How is Steel Made?
Iron ore, limestone and coke (made from coal) are combined in the blast furnace and heated to temperatures of over 3000° F by blasts of hot air. Once in a molten state, the hot air removes oxygen and other properties to produce iron.
Steel used to be made in open-hearth furnaces, where regenerative heating of gases, alternately reversed to raise the temperature, melted the iron and scrap while removing impurities to form steel. The combination of blast furnace and open hearth once represented the major means of producing steel in Ohio, but these have largely been replaced by the basic oxygen furnace and the electric arc furnace.
At the basic oxygen furnace (BOF), an oxygen lance blows pure oxygen into a mixture of molten iron and scrap, combining the oxygen with carbon to reduce impurities. The BOF is the most efficient process for large-scale conversion of iron to steel, being able to produce as much steel in an hour as the open hearth would produce in eight hours. However, the BOF cannot utilize as much scrap as the electric arc furnace.
At the electric arc furnace (EAF), scrap is the principal raw material. Three carbon electrodes are lowered into the furnace until they meet the cold scrap. Electric arcs produce intense heat, transforming the scrap into molten steel.
A ladle metallurgy center, where the steel’s composition is analyzed, enables the properties of the steel to be fine-tuned and customized to customer and government specifications. This enables the steel produced by modern Ohio mills to be the most efficiently and precisely made, high-quality product available in the world.
Steel destined for plate, sheet, coil, bars or welded pipe and tubing is produced on a continuous caster, then hot rolled. The continuous caster eliminates the necessity of pouring liquid steel into ingots and eliminates the formerly used soaking pit and blooming mill steps, and thus is much faster than older methods. The caster can literally accept pours on a continuous basis, limited only by the melting capacity and the speed of the roll apron.
After being hot rolled, the steel can be sold as "hot bands" or continue to the cold rolling operation for more demanding applications.

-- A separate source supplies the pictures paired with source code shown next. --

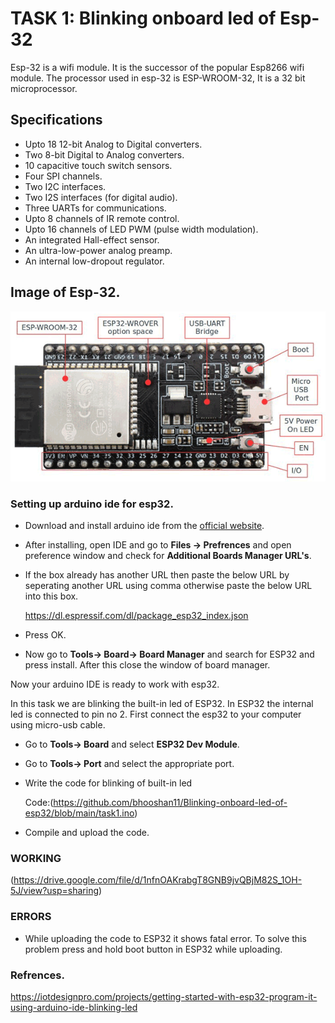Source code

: # TASK 1: Blinking onboard led of Esp-32

<p> Esp-32 is a wifi module. It is the successor of the popular Esp8266 wifi module. The processor used in esp-32 is ESP-WROOM-32, It is a 32 bit microprocessor.</p>

## Specifications
* Upto 18 12-bit Analog to Digital converters.
* Two 8-bit Digital to Analog converters.
* 10 capacitive touch switch sensors.
* Four SPI channels.
* Two I2C interfaces.
* Two I2S interfaces (for digital audio).
* Three UARTs for communications.
* Upto 8 channels of IR remote control.
* Upto 16 channels of LED PWM (pulse width modulation).
* An integrated Hall-effect sensor.
* An ultra-low-power analog preamp.
* An internal low-dropout regulator.

## Image of Esp-32.
![this is an image](https://github.com/bhooshan11/Blinking-onboard-led-of-esp32/blob/main/ESP32-Pinout.png)

### Setting up arduino ide for esp32.
* Download and install arduino ide from the [official website](https://www.arduino.cc/en/Main/Software ).
* After installing, open IDE and go to **Files -> Prefrences** and open preference window and check for **Additional Boards Manager URL's**.
* If the box already has another URL then paste the below URL by seperating another URL using comma otherwise paste the below URL into this box.

    https://dl.espressif.com/dl/package_esp32_index.json
 * Press OK.
 * Now go to **Tools-> Board-> Board Manager** and search for ESP32 and press install.
    After this close the window of board manager.
 
 
 Now your arduino IDE is ready to work with esp32.
 
 In this task we are blinking the built-in led of ESP32. In ESP32 the internal led is connected to pin no 2. First connect the esp32 to your computer using micro-usb cable.
 * Go to **Tools-> Board** and select **ESP32 Dev Module**.
 * Go to **Tools-> Port** and select the appropriate port.
 * Write the code for blinking of built-in led 
     
     Code:(https://github.com/bhooshan11/Blinking-onboard-led-of-esp32/blob/main/task1.ino)
 * Compile and upload the code.
 
 
 ### WORKING 
 (https://drive.google.com/file/d/1nfnOAKrabgT8GNB9jvQBjM82S_1OH-5J/view?usp=sharing)
 
 
 ### ERRORS
 * While uploading the code to ESP32 it shows fatal error. To solve this problem press and hold boot button in ESP32 while uploading.
 
 ### Refrences.
 https://iotdesignpro.com/projects/getting-started-with-esp32-program-it-using-arduino-ide-blinking-led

It may be heat treated or receive a corrosive-resistant coating, or be welded into pipe or tubing for mechanical and other applications.
Steel for bar is cast into blooms or billets, then hot rolled into many kinds of cross sections. Further processing may include cold drawing — required for sophisticated automotive and aerospace applications. Seamless tubing for applications like oil wells and steam boilers is produced from billets that are first pierced and then drawn over a mandrel to reach the desired diameter and wall thickness.
In the last decade, the term mini-mill has become common in the steel industry. There is no separate SIC code for mini-mills — they are grouped with the primary producers. However, they do not make iron into steel, as do the integrated mills, but rather melt steel scrap in electric arc furnaces as their source of product.
Charging aisle of a Basic Oxygen Steelmaking Plant showing scrap being charged into the BOF vessel. A ladle full of hot metal is seen to the right.
A ladle of molten steel leaving for the ladle metallurgical facility or the caster.